Records shown —

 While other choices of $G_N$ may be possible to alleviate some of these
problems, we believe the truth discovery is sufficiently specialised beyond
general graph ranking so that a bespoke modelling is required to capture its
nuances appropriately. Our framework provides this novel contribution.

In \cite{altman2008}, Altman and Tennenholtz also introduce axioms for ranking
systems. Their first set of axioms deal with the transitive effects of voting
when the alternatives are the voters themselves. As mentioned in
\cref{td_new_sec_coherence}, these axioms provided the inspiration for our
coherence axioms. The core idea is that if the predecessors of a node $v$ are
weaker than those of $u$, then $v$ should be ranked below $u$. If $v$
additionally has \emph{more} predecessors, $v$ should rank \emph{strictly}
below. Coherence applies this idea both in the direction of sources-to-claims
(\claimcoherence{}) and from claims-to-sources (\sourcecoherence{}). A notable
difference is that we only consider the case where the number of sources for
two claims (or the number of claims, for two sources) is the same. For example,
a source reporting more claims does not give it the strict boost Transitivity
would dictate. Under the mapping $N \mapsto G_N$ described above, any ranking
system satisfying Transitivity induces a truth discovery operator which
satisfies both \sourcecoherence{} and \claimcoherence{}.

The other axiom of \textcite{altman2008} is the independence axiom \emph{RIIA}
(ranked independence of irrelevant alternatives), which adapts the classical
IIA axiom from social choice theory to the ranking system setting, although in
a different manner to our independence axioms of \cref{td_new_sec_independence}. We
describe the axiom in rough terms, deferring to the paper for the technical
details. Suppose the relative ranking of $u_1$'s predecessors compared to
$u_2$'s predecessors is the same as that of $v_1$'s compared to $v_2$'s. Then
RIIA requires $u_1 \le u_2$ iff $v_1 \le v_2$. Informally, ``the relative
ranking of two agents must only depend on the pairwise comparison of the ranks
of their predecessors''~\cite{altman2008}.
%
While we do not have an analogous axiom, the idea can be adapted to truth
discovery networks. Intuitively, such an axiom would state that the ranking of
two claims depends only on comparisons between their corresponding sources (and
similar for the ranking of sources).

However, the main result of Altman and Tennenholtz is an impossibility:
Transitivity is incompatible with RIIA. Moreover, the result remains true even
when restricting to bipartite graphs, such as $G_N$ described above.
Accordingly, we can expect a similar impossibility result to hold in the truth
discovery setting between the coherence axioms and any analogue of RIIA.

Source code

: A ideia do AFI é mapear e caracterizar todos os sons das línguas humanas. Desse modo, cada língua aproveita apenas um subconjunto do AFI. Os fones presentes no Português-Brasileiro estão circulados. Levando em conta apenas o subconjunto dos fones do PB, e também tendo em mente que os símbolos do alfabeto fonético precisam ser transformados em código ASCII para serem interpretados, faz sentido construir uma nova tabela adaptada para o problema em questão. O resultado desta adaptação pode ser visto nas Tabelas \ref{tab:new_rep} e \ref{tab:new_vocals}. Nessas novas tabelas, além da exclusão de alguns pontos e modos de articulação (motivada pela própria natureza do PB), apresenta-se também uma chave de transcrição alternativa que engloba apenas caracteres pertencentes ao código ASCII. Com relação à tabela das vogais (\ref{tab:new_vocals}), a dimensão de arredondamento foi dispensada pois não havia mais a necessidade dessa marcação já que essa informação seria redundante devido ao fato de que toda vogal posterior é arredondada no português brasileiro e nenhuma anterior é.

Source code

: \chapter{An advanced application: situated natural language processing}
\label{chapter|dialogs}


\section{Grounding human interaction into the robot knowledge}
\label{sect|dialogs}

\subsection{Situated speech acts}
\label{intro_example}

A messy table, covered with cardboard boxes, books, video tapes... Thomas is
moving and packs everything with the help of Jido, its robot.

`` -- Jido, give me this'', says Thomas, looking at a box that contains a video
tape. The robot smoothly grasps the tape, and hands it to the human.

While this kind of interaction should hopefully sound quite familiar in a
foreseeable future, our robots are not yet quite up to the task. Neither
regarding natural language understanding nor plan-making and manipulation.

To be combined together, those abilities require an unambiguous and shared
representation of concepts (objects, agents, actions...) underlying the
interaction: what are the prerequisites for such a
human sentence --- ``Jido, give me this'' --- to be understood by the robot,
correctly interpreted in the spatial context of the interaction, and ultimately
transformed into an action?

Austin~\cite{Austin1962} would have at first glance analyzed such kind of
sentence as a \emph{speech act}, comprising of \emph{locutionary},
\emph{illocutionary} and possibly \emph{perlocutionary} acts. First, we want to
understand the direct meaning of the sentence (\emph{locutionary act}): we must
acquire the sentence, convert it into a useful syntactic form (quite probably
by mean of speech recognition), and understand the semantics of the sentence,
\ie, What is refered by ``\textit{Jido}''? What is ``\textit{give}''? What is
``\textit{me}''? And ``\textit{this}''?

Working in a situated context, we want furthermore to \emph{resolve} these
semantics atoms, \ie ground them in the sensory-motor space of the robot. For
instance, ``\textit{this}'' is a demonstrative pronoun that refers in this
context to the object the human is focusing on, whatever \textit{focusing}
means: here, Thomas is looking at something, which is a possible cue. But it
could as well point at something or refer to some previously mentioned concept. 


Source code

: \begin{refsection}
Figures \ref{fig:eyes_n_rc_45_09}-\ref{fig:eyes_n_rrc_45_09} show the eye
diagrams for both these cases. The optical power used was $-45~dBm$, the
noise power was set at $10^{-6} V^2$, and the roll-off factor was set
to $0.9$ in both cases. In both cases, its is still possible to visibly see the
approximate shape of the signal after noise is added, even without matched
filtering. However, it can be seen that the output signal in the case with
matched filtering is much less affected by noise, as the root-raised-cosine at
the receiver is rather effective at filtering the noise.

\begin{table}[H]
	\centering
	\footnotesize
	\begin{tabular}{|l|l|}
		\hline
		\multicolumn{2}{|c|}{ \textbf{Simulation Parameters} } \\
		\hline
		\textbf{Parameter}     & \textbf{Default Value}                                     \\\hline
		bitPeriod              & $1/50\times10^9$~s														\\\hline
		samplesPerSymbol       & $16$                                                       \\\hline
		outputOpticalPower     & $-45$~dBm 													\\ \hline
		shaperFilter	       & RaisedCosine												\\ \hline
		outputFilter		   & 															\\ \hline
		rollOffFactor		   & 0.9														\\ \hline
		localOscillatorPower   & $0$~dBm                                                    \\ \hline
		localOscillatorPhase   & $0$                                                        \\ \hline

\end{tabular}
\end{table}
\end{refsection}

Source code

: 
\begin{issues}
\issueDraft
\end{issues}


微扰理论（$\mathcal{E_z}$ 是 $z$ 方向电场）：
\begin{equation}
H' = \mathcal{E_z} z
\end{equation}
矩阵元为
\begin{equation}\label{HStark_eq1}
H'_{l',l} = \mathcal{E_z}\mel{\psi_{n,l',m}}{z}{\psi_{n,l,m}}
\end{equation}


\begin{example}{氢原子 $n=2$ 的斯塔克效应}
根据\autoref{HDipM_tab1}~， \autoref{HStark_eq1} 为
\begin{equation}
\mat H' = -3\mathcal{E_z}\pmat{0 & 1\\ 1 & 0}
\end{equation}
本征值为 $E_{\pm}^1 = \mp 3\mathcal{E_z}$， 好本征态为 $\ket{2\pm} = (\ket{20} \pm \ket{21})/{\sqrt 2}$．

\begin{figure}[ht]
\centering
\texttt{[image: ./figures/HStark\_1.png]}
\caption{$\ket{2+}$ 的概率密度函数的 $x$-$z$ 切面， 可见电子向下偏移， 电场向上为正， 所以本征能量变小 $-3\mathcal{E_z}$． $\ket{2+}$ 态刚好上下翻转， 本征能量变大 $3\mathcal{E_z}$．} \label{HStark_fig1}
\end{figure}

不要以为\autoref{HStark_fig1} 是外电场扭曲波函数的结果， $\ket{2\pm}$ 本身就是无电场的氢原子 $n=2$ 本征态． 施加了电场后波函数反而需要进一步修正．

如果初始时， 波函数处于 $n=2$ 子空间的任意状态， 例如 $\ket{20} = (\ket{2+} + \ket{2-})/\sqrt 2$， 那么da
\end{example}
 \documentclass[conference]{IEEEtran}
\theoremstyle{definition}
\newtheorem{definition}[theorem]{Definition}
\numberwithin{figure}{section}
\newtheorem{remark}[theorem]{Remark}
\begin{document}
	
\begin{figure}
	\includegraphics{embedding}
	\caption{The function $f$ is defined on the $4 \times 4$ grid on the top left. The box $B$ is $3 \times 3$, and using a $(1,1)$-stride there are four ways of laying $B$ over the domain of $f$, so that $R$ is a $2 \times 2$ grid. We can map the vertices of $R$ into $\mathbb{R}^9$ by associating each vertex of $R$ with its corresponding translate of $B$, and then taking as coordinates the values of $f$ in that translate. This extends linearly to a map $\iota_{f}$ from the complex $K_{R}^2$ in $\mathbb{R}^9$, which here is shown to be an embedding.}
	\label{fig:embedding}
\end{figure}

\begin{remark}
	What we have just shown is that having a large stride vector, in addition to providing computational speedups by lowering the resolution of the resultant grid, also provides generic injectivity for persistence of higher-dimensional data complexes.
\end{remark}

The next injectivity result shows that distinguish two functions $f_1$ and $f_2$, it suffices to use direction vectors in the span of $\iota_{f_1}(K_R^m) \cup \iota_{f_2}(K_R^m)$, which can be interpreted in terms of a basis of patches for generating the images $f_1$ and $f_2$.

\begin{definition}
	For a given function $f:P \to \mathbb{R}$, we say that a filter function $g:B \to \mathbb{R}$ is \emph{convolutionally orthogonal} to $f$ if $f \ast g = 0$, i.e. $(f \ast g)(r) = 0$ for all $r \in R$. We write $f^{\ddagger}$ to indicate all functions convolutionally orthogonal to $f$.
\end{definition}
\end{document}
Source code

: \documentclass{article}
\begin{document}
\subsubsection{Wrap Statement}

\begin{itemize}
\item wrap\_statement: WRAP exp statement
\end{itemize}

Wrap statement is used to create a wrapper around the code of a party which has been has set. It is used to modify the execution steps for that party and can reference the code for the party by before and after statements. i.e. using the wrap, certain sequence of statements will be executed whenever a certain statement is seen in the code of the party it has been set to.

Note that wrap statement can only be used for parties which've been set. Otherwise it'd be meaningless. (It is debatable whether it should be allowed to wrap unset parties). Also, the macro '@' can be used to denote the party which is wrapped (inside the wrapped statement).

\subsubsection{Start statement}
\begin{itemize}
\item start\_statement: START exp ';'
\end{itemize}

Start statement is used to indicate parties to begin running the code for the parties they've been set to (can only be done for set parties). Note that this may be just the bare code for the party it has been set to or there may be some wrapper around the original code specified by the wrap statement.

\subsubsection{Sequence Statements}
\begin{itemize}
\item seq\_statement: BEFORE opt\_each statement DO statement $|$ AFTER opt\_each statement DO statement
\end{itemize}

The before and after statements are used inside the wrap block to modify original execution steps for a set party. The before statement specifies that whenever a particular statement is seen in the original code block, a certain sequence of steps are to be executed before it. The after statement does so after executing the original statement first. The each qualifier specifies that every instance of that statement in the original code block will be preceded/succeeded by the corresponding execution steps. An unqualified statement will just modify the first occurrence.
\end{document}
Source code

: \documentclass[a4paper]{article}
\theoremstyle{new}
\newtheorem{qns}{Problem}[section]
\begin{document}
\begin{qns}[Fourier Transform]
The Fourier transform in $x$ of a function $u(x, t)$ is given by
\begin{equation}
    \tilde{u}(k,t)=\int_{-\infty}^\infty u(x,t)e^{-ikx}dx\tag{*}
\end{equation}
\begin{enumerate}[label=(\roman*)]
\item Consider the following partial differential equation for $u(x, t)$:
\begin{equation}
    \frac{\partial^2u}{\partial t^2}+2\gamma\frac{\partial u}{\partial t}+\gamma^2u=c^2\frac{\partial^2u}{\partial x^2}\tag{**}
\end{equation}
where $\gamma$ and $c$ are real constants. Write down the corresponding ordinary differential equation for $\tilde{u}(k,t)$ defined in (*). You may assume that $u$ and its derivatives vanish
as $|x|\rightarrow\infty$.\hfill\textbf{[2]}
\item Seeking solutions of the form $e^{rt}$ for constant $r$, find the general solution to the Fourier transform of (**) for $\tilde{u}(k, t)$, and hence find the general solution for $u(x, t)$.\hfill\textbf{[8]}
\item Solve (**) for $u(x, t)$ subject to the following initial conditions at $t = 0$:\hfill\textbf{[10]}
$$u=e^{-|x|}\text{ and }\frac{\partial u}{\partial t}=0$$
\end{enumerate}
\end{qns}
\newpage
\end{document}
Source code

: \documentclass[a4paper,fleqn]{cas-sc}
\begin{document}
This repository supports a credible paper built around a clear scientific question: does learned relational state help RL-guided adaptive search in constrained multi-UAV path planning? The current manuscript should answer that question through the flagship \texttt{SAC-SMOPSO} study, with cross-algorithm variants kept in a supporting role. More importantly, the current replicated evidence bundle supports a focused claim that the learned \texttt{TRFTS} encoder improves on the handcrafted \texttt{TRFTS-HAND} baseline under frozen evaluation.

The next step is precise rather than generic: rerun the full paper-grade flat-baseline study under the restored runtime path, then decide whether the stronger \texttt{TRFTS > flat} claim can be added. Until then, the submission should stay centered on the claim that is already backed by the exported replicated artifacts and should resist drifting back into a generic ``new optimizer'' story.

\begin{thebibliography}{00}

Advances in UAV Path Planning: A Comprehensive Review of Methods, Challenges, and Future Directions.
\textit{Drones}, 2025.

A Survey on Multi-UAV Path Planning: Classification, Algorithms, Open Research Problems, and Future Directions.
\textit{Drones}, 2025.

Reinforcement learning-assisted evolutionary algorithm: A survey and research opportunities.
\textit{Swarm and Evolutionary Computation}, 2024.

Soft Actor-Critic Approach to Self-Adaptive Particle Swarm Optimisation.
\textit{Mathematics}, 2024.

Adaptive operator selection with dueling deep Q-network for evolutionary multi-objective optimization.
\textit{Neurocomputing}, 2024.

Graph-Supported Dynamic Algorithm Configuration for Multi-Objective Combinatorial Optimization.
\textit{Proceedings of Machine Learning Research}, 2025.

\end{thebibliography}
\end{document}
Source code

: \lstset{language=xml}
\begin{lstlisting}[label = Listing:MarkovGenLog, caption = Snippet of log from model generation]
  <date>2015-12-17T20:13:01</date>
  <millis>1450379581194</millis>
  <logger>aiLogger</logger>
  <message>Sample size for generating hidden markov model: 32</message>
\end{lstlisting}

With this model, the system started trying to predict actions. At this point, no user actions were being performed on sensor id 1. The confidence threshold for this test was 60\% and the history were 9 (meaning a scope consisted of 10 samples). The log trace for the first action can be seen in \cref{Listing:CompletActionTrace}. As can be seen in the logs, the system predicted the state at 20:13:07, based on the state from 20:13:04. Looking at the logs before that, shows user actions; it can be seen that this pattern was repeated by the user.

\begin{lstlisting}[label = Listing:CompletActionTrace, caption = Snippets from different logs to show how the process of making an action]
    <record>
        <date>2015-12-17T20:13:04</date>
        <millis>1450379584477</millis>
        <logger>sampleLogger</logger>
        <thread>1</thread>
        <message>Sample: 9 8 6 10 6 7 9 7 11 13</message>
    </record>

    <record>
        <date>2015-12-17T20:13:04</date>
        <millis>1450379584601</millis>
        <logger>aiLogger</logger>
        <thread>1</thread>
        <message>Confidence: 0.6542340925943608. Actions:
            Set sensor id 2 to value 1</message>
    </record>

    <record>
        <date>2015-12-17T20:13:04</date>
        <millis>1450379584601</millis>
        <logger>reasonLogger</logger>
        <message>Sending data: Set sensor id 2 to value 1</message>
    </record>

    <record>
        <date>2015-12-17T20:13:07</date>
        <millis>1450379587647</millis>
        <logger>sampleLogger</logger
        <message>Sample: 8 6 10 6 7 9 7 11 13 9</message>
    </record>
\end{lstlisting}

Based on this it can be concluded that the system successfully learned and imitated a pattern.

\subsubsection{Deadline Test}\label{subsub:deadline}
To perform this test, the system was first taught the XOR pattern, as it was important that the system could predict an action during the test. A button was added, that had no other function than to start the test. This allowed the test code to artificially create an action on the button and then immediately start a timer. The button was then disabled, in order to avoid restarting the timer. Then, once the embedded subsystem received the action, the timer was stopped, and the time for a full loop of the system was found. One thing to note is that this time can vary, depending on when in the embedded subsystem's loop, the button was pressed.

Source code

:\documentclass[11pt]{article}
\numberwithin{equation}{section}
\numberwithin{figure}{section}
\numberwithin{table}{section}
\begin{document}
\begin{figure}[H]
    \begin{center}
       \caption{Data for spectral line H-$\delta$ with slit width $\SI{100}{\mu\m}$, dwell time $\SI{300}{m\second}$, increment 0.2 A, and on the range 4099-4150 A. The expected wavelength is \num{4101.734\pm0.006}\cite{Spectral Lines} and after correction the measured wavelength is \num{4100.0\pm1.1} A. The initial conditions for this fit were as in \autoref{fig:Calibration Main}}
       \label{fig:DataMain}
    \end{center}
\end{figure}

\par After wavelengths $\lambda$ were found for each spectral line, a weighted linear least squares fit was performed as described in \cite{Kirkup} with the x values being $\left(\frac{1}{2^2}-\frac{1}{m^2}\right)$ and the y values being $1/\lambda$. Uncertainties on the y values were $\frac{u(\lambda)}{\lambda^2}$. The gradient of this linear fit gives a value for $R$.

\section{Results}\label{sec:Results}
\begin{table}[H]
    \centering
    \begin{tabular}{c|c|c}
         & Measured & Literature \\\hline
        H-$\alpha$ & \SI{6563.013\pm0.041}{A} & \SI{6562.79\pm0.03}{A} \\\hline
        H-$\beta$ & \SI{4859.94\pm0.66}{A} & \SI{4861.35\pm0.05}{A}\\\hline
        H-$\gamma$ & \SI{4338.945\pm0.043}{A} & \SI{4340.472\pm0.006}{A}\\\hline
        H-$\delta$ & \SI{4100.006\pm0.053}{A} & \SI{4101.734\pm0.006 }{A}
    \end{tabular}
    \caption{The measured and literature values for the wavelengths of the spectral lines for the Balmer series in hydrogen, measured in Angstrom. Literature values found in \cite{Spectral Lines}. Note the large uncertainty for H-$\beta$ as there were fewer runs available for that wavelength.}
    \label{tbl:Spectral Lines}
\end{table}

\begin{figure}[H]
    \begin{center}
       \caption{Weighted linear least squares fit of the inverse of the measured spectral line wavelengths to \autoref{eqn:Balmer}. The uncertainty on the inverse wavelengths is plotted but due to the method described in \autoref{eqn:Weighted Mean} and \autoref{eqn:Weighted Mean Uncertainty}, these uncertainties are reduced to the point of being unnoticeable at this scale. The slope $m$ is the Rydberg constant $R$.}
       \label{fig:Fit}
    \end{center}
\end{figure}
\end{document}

Exercise details — From the records above, reproduce exactly the lines from the one with "advanced application: situated" to the one with "interaction: what are", both included, and no others.

Exercise solution —
: \chapter{An advanced application: situated natural language processing}
\label{chapter|dialogs}


\section{Grounding human interaction into the robot knowledge}
\label{sect|dialogs}

\subsection{Situated speech acts}
\label{intro_example}

A messy table, covered with cardboard boxes, books, video tapes... Thomas is
moving and packs everything with the help of Jido, its robot.

`` -- Jido, give me this'', says Thomas, looking at a box that contains a video
tape. The robot smoothly grasps the tape, and hands it to the human.

While this kind of interaction should hopefully sound quite familiar in a
foreseeable future, our robots are not yet quite up to the task. Neither
regarding natural language understanding nor plan-making and manipulation.

To be combined together, those abilities require an unambiguous and shared
representation of concepts (objects, agents, actions...) underlying the
interaction: what are the prerequisites for such a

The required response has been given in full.